WHAT IS NEEDED → Each line from the one holding "- [Exceptions](docs/exceptions.markdown)" to the end of the data below must be output verbatim, with no other lines.

DATA SUPPLIED →
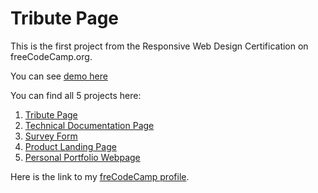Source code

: # Tribute Page

This is the first project from the Responsive Web Design Certification on freeCodeCamp.org.

You can see [demo here](https://codepen.io/Boltaeva/pen/dyyyBZp)

You can find all 5 projects here:

1. [Tribute Page](https://github.com/umida-boltaeva/Tribute-Page)
2. [Technical Documentation Page](https://github.com/umida-boltaeva/Technical-Documentation-Page)
3. [Survey Form](https://github.com/umida-boltaeva/Survey-Form)
4. [Product Landing Page](https://github.com/umida-boltaeva/Product-Landing-Page)
5. [Personal Portfolio Webpage](https://github.com/umida-boltaeva/umida-boltaeva.github.io)

Here is the link to my [freCodeCamp profile](https://www.freecodecamp.org/umida-boltaeva).
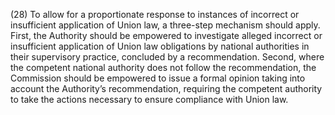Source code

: (28) To allow for a proportionate response to instances of incorrect or insufficient application of Union law, a three-step mechanism should apply. First, the Authority should be empowered to investigate alleged incorrect or insufficient application of Union law obligations by national authorities in their supervisory practice, concluded by a recommendation. Second, where the competent national authority does not follow the recommendation, the Commission should be empowered to issue a formal opinion taking into account the Authority’s recommendation, requiring the competent authority to take the actions necessary to ensure compliance with Union law.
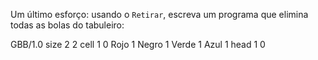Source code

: Um último esforço: usando o `Retirar`, escreva um programa que elimina todas as bolas do tabuleiro:

<gs-board>
  GBB/1.0
    size 2 2
    cell 1 0 Rojo 1 Negro 1 Verde 1 Azul 1
    head 1 0
</gs-board>
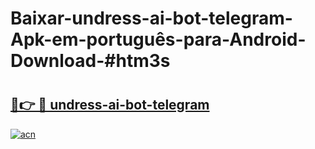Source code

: # Baixar-undress-ai-bot-telegram-Apk-em-português​-para-Android-Download-#htm3s

# <h2><a href="https://ainizakaria.my?title=undress-ai-bot-telegram&ref=24M">🔗👉 🔴 undress-ai-bot-telegram</a></h2>

[![acn](https://github.com/user-attachments/assets/0f9c940e-d8b0-45ae-aac7-cd30a18b3e1c)](https://ainizakaria.my?title=undress-ai-bot-telegram&ref=24M)

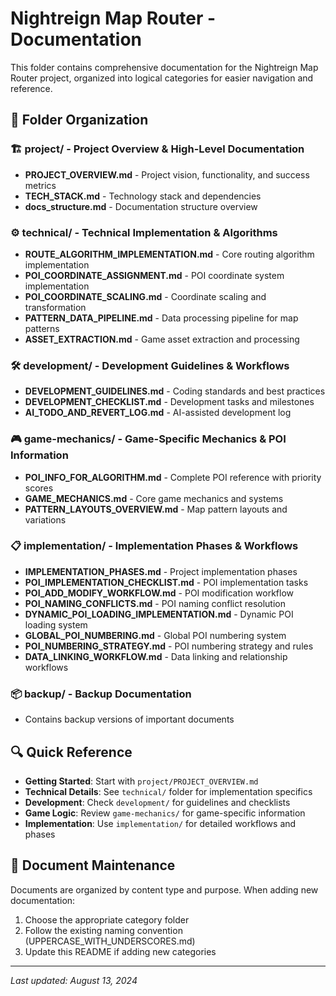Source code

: # Nightreign Map Router - Documentation

This folder contains comprehensive documentation for the Nightreign Map Router project, organized into logical categories for easier navigation and reference.

## 📁 Folder Organization

### 🏗️ **project/** - Project Overview & High-Level Documentation
- **PROJECT_OVERVIEW.md** - Project vision, functionality, and success metrics
- **TECH_STACK.md** - Technology stack and dependencies
- **docs_structure.md** - Documentation structure overview

### ⚙️ **technical/** - Technical Implementation & Algorithms
- **ROUTE_ALGORITHM_IMPLEMENTATION.md** - Core routing algorithm implementation
- **POI_COORDINATE_ASSIGNMENT.md** - POI coordinate system implementation
- **POI_COORDINATE_SCALING.md** - Coordinate scaling and transformation
- **PATTERN_DATA_PIPELINE.md** - Data processing pipeline for map patterns
- **ASSET_EXTRACTION.md** - Game asset extraction and processing

### 🛠️ **development/** - Development Guidelines & Workflows
- **DEVELOPMENT_GUIDELINES.md** - Coding standards and best practices
- **DEVELOPMENT_CHECKLIST.md** - Development tasks and milestones
- **AI_TODO_AND_REVERT_LOG.md** - AI-assisted development log

### 🎮 **game-mechanics/** - Game-Specific Mechanics & POI Information
- **POI_INFO_FOR_ALGORITHM.md** - Complete POI reference with priority scores
- **GAME_MECHANICS.md** - Core game mechanics and systems
- **PATTERN_LAYOUTS_OVERVIEW.md** - Map pattern layouts and variations

### 📋 **implementation/** - Implementation Phases & Workflows
- **IMPLEMENTATION_PHASES.md** - Project implementation phases
- **POI_IMPLEMENTATION_CHECKLIST.md** - POI implementation tasks
- **POI_ADD_MODIFY_WORKFLOW.md** - POI modification workflow
- **POI_NAMING_CONFLICTS.md** - POI naming conflict resolution
- **DYNAMIC_POI_LOADING_IMPLEMENTATION.md** - Dynamic POI loading system
- **GLOBAL_POI_NUMBERING.md** - Global POI numbering system
- **POI_NUMBERING_STRATEGY.md** - POI numbering strategy and rules
- **DATA_LINKING_WORKFLOW.md** - Data linking and relationship workflows

### 📦 **backup/** - Backup Documentation
- Contains backup versions of important documents

## 🔍 Quick Reference

- **Getting Started**: Start with `project/PROJECT_OVERVIEW.md`
- **Technical Details**: See `technical/` folder for implementation specifics
- **Development**: Check `development/` for guidelines and checklists
- **Game Logic**: Review `game-mechanics/` for game-specific information
- **Implementation**: Use `implementation/` for detailed workflows and phases

## 📝 Document Maintenance

Documents are organized by content type and purpose. When adding new documentation:
1. Choose the appropriate category folder
2. Follow the existing naming convention (UPPERCASE_WITH_UNDERSCORES.md)
3. Update this README if adding new categories

---

*Last updated: August 13, 2024*
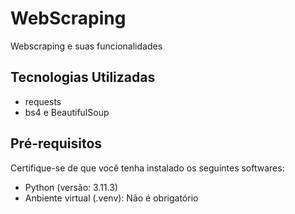 # WebScraping

Webscraping e suas funcionalidades

## Tecnologias Utilizadas

- requests
- bs4 e BeautifulSoup

## Pré-requisitos

Certifique-se de que você tenha instalado os seguintes softwares:

- Python (versão: 3.11.3)
- Anbiente virtual (.venv): Não é obrigatório
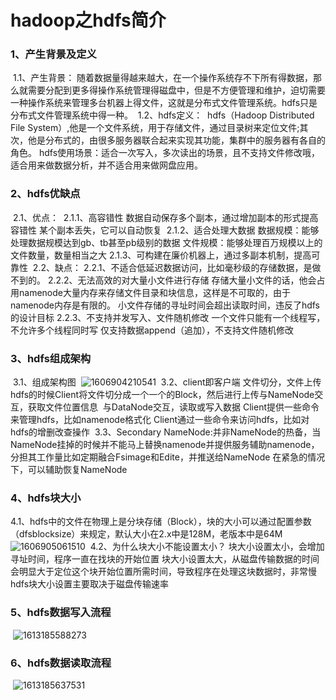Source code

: # hadoop之hdfs简介

### 1、产生背景及定义

​    1.1、产生背景：
​        随着数据量得越来越大，在一个操作系统存不下所有得数据，那么就需要分配到更多得操作系统管理得磁盘中，但是
​        不方便管理和维护，迫切需要一种操作系统来管理多台机器上得文件，这就是分布式文件管理系统。hdfs只是分布式
​        文件管理系统中得一种。
​    1.2、hdfs定义：
​        hdfs（Hadoop Distributed File System）,他是一个文件系统，用于存储文件，通过目录树来定位文件;其次，他是
​        分布式的，由很多服务器联合起来实现其功能，集群中的服务器有各自的角色。
​        hdfs使用场景：适合一次写入，多次读出的场景，且不支持文件修改哦，适合用来做数据分析，并不适合用来做网盘应
​        用。

### 2、hdfs优缺点

​    2.1、优点：
​        2.1.1、高容错性
​            数据自动保存多个副本，通过增加副本的形式提高容错性
​            某个副本丢失，它可以自动恢复
​        2.1.2、适合处理大数据
​            数据规模：能够处理数据规模达到gb、tb甚至pb级别的数据
​            文件规模：能够处理百万规模以上的文件数量，数量相当之大
​        2.1.3、可构建在廉价机器上，通过多副本机制，提高可靠性
​    2.2、缺点：
​        2.2.1、不适合低延迟数据访问，比如毫秒级的存储数据，是做不到的。
​        2.2.2、无法高效的对大量小文件进行存储
​            存储大量小文件的话，他会占用namenode大量内存来存储文件目录和块信息，这样是不可取的，由
​            于namenode内存是有限的。
​            小文件存储的寻址时间会超出读取时间，违反了hdfs的设计目标
​        2.2.3、不支持并发写入、文件随机修改
​            一个文件只能有一个线程写，不允许多个线程同时写
​            仅支持数据append（追加），不支持文件随机修改

### 3、hdfs组成架构

​    3.1、组成架构图
​	![1606904210541](C:\Users\ZHANGBAIFA\AppData\Roaming\Typora\typora-user-images\1606904210541.png)
​    3.2、client即客户端
​        文件切分，文件上传hdfs的时候Client将文件切分成一个一个的Block，然后进行上传
​        与NameNode交互，获取文件位置信息
​        与DataNode交互，读取或写入数据
​        Client提供一些命令来管理hdfs，比如namenode格式化
​        Client通过一些命令来访问hdfs，比如对hdfs的增删改查操作
​    3.3、Secondary NameNode:并非NameNode的热备，当NameNode挂掉的时候并不能马上替换namenode并提供服务
​        辅助namenode，分担其工作量比如定期融合Fsimage和Edite，并推送给NameNode
​        在紧急的情况下，可以辅助恢复NameNode

### 4、hdfs块大小

​    4.1、hdfs中的文件在物理上是分块存储（Block），块的大小可以通过配置参数（dfsblocksize）来规定，默认
​    大小在2.x中是128M，老版本中是64M
​    ![1606905061510](C:\Users\ZHANGBAIFA\AppData\Roaming\Typora\typora-user-images\1606905061510.png)
​    4.2、为什么块大小不能设置太小？
​        块大小设置太小，会增加寻址时间，程序一直在找块的开始位置
​        块大小设置太大，从磁盘传输数据的时间会明显大于定位这个块开始位置所需时间，导致程序在处理这块数据时，非常慢
​        hdfs块大小设置主要取决于磁盘传输速率

###  5、hdfs数据写入流程

​	![1613185588273](C:\Users\ZHANGBAIFA\AppData\Roaming\Typora\typora-user-images\1613185588273.png)

###  6、hdfs数据读取流程

​	![1613185637531](C:\Users\ZHANGBAIFA\AppData\Roaming\Typora\typora-user-images\1613185637531.png)

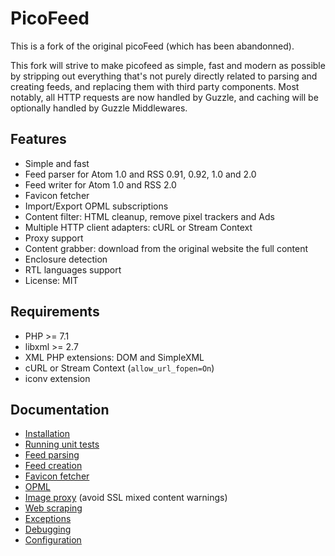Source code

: PicoFeed
========

This is a fork of the original picoFeed (which has been abandonned).

This fork will strive to make picofeed as simple, fast and modern as possible by stripping out everything that's not purely directly related to parsing and creating feeds, and replacing them with third party components. Most notably, all HTTP requests are now handled by Guzzle, and caching will be optionally handled by Guzzle Middlewares.



Features
--------

- Simple and fast
- Feed parser for Atom 1.0 and RSS 0.91, 0.92, 1.0 and 2.0
- Feed writer for Atom 1.0 and RSS 2.0
- Favicon fetcher
- Import/Export OPML subscriptions
- Content filter: HTML cleanup, remove pixel trackers and Ads
- Multiple HTTP client adapters: cURL or Stream Context
- Proxy support
- Content grabber: download from the original website the full content
- Enclosure detection
- RTL languages support
- License: MIT

Requirements
------------

- PHP >= 7.1
- libxml >= 2.7
- XML PHP extensions: DOM and SimpleXML
- cURL or Stream Context (`allow_url_fopen=On`)
- iconv extension

Documentation
-------------

- [Installation](docs/installation.markdown)
- [Running unit tests](docs/tests.markdown)
- [Feed parsing](docs/feed-parsing.markdown)
- [Feed creation](docs/feed-creation.markdown)
- [Favicon fetcher](docs/favicon.markdown)
- [OPML](docs/opml.markdown)
- [Image proxy](docs/image-proxy.markdown) (avoid SSL mixed content warnings)
- [Web scraping](docs/grabber.markdown)
- [Exceptions](docs/exceptions.markdown)
- [Debugging](docs/debugging.markdown)
- [Configuration](docs/config.markdown)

COMPLETED TASK →
- [Exceptions](docs/exceptions.markdown)
- [Debugging](docs/debugging.markdown)
- [Configuration](docs/config.markdown)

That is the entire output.